Leading Light uses the camera-eye to reveal the irregular beauty of a familiar space. When we inhabit a room, we are only unevenly aware of the space held in it and the possible forms of vision which reside there. The camera-eye documents and returns our apprehension. Vertov imagined a ‘single room’ made up of a montage of many different rooms. Smith reverses this aspect of ‘creative geography’ by showing how many rooms the camera can create from just one.
John Smith was born in Walthamstow, London in 1952. He studied at North-East London Polytechnic and the Royal College of Art, after which he became an active member of the London Filmmakers’ Co-op. Inspired in his formative years by conceptual art and structural film, but also fascinated by the immersive power of narrative and the spoken word, he has developed a diverse body of work that subverts the perceived boundaries between documentary, fiction, representation and abstraction. Often rooted in everyday life, his meticulously crafted films playfully explore and expose the language of cinema.

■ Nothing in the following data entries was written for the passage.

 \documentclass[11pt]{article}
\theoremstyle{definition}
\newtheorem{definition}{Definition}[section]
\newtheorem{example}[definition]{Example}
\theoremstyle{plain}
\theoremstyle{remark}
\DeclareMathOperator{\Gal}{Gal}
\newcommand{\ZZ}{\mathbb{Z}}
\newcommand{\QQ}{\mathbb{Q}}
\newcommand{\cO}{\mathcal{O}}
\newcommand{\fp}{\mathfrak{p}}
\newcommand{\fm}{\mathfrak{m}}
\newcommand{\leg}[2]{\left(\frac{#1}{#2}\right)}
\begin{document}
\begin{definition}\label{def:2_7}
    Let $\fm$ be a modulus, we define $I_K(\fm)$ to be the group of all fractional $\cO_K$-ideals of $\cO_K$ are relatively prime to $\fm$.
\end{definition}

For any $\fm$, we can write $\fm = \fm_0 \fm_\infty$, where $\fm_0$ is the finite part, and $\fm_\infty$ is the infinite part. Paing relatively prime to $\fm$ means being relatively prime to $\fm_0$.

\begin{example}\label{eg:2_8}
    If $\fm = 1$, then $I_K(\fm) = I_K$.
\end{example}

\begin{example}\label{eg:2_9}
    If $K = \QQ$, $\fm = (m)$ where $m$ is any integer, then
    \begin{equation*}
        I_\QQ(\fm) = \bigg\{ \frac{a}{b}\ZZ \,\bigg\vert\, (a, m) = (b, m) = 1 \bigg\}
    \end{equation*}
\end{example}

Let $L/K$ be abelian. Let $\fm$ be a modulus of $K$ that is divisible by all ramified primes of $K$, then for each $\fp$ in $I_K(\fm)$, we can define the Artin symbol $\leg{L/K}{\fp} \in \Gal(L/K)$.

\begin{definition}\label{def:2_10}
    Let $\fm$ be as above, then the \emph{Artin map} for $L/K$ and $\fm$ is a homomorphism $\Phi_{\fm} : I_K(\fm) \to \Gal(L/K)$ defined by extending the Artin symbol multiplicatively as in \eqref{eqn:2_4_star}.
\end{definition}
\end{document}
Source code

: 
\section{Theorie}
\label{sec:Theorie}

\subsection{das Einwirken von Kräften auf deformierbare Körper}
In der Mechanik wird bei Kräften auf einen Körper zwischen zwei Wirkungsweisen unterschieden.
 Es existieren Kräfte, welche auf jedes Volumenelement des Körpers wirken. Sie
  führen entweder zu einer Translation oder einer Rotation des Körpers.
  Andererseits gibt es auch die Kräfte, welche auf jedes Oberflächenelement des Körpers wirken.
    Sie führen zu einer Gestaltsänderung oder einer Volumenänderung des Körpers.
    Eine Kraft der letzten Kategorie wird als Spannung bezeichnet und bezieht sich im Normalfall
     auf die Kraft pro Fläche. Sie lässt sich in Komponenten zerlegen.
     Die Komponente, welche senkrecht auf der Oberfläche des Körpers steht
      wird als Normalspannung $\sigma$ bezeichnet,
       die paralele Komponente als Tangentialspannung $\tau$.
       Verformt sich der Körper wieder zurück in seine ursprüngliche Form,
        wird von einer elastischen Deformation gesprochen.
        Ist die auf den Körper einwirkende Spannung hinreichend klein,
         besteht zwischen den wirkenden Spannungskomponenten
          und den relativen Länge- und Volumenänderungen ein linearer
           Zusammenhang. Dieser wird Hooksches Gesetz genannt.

Since 1972, Smith has made over sixty film, video and installation works that have been shown in independent cinemas, art galleries, museums and on television around the world. His films have been awarded major prizes at international film festivals in Oberhausen, Leipzig, Hamburg, Stuttgart, Graz, Geneva, Uppsala, Pamplona, Bordeaux, Lucca, Palermo, Split, Cork, Seoul, Ann Arbor and Chicago. He received a Paul Hamlyn Foundation Award for Artists in 2011, and in 2013 he was the winner of Film London’s Jarman Award. His work is held in the collections of Tate Gallery (UK); Arts Council England; Museum of Modern Art (USA); Muzeum Sztuki, (Poland); Le Plateau (France); Kunstmuseum Magdeburg (Germany) and many other public collections.
John Smith currently lives and works in London.